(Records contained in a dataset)
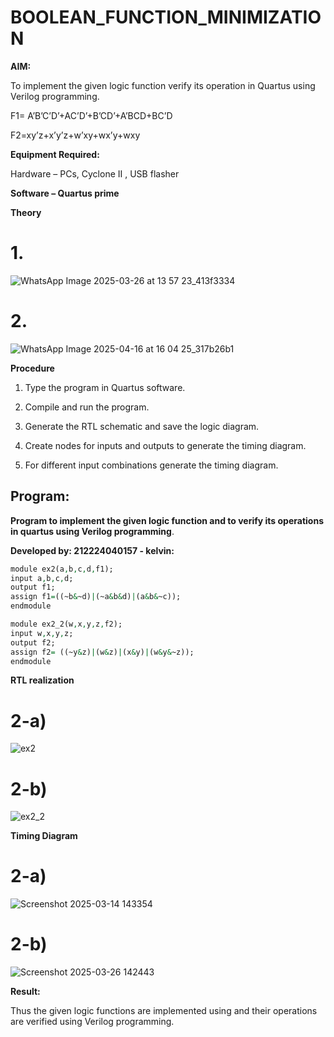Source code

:# BOOLEAN_FUNCTION_MINIMIZATION

**AIM:**

To implement the given logic function verify its operation in Quartus using Verilog programming.

F1= A’B’C’D’+AC’D’+B’CD’+A’BCD+BC’D 

F2=xy’z+x’y’z+w’xy+wx’y+wxy

**Equipment Required:**

Hardware – PCs, Cyclone II , USB flasher

**Software – Quartus prime**

**Theory**
# 1.
![WhatsApp Image 2025-03-26 at 13 57 23_413f3334](https://github.com/user-attachments/assets/e95b143e-8dca-4431-9f51-7585f5e1c0b0)
# 2.
![WhatsApp Image 2025-04-16 at 16 04 25_317b26b1](https://github.com/user-attachments/assets/7d7514ba-0086-4b27-af95-2da6d349e09b)

**Procedure**

1.	Type the program in Quartus software.

2.	Compile and run the program.

3.	Generate the RTL schematic and save the logic diagram.

4.	Create nodes for inputs and outputs to generate the timing diagram.

5.	For different input combinations generate the timing diagram.


## Program:

**Program to implement the given logic function and to verify its operations in quartus using Verilog programming**. 

**Developed by: 212224040157 - kelvin:**
```vhdl
module ex2(a,b,c,d,f1);
input a,b,c,d;
output f1;
assign f1=((~b&~d)|(~a&b&d)|(a&b&~c));
endmodule
```

```vhdl
module ex2_2(w,x,y,z,f2);
input w,x,y,z;
output f2;
assign f2= ((~y&z)|(w&z)|(x&y)|(w&y&~z));
endmodule
```

**RTL realization**
# 2-a)
![ex2](https://github.com/user-attachments/assets/649cc145-ba52-4298-9cb6-2fca77af9897)
# 2-b)
![ex2_2](https://github.com/user-attachments/assets/3854152f-2b1d-4a1b-8497-9a9fe5771b17)

**Timing Diagram**
# 2-a)
![Screenshot 2025-03-14 143354](https://github.com/user-attachments/assets/0b3f910e-0f1f-43c2-a9dc-9c663001e820)

# 2-b)
![Screenshot 2025-03-26 142443](https://github.com/user-attachments/assets/7aa0b28d-f3cb-4b51-b518-c08af29634a1)

**Result:**

Thus the given logic functions are implemented using and their operations are verified using Verilog programming.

> **What is needed**: The expected output is the full data above, reproduced exactly with no images.

> **Response box**:
Source code

:# BOOLEAN_FUNCTION_MINIMIZATION

**AIM:**

To implement the given logic function verify its operation in Quartus using Verilog programming.

F1= A’B’C’D’+AC’D’+B’CD’+A’BCD+BC’D 

F2=xy’z+x’y’z+w’xy+wx’y+wxy

**Equipment Required:**

Hardware – PCs, Cyclone II , USB flasher

**Software – Quartus prime**

**Theory**
# 1.
![WhatsApp Image 2025-03-26 at 13 57 23_413f3334](https://github.com/user-attachments/assets/e95b143e-8dca-4431-9f51-7585f5e1c0b0)
# 2.
![WhatsApp Image 2025-04-16 at 16 04 25_317b26b1](https://github.com/user-attachments/assets/7d7514ba-0086-4b27-af95-2da6d349e09b)

**Procedure**

1.	Type the program in Quartus software.

2.	Compile and run the program.

3.	Generate the RTL schematic and save the logic diagram.

4.	Create nodes for inputs and outputs to generate the timing diagram.

5.	For different input combinations generate the timing diagram.


## Program:

**Program to implement the given logic function and to verify its operations in quartus using Verilog programming**. 

**Developed by: 212224040157 - kelvin:**
```vhdl
module ex2(a,b,c,d,f1);
input a,b,c,d;
output f1;
assign f1=((~b&~d)|(~a&b&d)|(a&b&~c));
endmodule
```

```vhdl
module ex2_2(w,x,y,z,f2);
input w,x,y,z;
output f2;
assign f2= ((~y&z)|(w&z)|(x&y)|(w&y&~z));
endmodule
```

**RTL realization**
# 2-a)
![ex2](https://github.com/user-attachments/assets/649cc145-ba52-4298-9cb6-2fca77af9897)
# 2-b)
![ex2_2](https://github.com/user-attachments/assets/3854152f-2b1d-4a1b-8497-9a9fe5771b17)

**Timing Diagram**
# 2-a)
![Screenshot 2025-03-14 143354](https://github.com/user-attachments/assets/0b3f910e-0f1f-43c2-a9dc-9c663001e820)

# 2-b)
![Screenshot 2025-03-26 142443](https://github.com/user-attachments/assets/7aa0b28d-f3cb-4b51-b518-c08af29634a1)

**Result:**

Thus the given logic functions are implemented using and their operations are verified using Verilog programming.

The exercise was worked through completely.